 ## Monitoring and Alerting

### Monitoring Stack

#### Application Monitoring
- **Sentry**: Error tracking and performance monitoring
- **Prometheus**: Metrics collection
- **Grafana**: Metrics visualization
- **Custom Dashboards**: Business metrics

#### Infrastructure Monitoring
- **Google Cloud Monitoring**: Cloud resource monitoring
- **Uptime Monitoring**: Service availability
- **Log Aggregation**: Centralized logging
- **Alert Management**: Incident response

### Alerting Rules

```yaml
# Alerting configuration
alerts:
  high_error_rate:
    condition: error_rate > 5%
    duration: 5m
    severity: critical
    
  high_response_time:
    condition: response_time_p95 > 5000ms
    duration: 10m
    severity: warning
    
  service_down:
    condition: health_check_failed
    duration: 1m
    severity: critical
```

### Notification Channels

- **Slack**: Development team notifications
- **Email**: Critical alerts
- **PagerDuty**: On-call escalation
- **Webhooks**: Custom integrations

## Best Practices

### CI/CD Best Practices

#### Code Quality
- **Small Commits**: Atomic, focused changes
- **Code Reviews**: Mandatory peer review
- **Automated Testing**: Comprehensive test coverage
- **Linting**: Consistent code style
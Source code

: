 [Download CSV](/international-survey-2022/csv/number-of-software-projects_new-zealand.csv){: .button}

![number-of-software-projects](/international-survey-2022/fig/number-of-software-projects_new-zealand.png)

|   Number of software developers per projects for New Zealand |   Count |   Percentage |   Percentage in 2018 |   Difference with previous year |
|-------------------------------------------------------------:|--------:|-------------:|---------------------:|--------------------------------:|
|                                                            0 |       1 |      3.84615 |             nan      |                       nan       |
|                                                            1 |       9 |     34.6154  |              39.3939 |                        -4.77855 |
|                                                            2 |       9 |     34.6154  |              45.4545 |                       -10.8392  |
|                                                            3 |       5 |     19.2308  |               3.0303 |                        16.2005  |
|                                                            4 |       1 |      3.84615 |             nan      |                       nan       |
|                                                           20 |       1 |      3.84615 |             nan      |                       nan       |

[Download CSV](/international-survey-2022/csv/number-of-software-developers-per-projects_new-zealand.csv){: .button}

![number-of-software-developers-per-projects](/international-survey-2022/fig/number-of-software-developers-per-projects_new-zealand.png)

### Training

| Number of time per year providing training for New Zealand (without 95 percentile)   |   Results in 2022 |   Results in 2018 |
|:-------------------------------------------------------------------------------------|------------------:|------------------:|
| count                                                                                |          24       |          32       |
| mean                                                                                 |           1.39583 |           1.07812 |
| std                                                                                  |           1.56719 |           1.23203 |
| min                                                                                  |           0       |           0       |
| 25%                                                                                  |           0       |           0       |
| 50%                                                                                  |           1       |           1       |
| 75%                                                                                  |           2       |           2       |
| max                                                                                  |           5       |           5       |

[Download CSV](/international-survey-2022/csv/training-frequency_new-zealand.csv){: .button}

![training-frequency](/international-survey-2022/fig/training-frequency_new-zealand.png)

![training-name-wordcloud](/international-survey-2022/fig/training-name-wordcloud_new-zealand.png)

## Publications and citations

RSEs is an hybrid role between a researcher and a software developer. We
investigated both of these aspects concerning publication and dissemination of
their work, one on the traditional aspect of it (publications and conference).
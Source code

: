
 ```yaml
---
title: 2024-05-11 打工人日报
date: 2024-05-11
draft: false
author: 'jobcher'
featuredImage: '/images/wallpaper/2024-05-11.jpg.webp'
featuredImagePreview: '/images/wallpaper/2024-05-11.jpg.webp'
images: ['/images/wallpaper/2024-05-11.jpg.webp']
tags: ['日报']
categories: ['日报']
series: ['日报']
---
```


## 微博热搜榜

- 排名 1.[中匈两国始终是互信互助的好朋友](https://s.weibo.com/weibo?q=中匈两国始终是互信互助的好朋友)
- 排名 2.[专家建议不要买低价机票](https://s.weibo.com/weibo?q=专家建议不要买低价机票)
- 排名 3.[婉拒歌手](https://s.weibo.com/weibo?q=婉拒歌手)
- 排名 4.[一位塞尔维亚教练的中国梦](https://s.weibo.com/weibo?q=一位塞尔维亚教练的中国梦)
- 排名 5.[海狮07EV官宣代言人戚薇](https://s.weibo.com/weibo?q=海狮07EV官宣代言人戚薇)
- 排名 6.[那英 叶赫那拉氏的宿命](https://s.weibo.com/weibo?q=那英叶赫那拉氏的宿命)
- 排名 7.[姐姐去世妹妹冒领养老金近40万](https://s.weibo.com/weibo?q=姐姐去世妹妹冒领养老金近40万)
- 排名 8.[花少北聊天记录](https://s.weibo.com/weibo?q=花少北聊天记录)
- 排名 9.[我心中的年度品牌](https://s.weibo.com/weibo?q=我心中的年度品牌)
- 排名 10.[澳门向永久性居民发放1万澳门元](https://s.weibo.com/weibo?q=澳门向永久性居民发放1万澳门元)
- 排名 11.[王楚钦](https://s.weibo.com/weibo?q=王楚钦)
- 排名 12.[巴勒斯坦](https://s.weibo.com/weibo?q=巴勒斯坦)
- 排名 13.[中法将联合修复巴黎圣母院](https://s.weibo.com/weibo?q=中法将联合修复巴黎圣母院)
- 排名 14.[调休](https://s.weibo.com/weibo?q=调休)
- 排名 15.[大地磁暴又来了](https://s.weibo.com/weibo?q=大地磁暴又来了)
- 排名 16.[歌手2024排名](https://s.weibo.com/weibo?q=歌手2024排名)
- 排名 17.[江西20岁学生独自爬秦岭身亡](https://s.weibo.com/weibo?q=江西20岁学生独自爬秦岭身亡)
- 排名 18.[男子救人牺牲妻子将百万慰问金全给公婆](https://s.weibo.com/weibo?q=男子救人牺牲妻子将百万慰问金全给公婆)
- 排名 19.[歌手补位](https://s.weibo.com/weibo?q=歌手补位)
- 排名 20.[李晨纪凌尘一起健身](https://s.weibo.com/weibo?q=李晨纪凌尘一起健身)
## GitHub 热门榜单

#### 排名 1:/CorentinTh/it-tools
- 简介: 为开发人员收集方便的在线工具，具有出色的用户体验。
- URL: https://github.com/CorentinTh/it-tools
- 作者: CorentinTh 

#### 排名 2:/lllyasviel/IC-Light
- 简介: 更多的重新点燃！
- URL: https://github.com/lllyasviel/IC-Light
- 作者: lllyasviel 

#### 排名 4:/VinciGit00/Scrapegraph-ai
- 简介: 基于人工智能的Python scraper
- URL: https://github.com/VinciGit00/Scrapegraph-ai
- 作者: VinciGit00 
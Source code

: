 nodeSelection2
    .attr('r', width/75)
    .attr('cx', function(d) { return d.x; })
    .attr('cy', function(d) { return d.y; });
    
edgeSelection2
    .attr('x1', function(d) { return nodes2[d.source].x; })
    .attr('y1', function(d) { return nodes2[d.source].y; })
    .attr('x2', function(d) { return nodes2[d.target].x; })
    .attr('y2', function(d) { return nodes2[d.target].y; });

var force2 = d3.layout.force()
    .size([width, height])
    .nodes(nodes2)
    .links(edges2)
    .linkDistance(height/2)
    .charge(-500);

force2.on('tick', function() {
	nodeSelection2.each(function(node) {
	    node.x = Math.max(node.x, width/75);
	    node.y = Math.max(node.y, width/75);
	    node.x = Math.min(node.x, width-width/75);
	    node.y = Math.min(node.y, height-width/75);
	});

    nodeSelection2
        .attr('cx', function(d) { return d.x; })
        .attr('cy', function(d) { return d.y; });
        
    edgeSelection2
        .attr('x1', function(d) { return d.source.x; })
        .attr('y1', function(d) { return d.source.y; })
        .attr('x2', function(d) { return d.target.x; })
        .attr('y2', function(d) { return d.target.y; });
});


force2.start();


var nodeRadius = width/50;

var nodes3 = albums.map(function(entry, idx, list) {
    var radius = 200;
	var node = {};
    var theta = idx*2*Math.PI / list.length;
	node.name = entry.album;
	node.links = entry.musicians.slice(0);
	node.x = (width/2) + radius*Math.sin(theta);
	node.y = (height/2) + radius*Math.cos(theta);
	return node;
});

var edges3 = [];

########################################

[TASK DIRECTIONS]:
In the answer, give the lines from the first line of the data through the line with "#### Infrastructure Monitoring", exactly as they appear and with no additions.

[SOLUTION]:
 ## Monitoring and Alerting

### Monitoring Stack

#### Application Monitoring
- **Sentry**: Error tracking and performance monitoring
- **Prometheus**: Metrics collection
- **Grafana**: Metrics visualization
- **Custom Dashboards**: Business metrics

#### Infrastructure Monitoring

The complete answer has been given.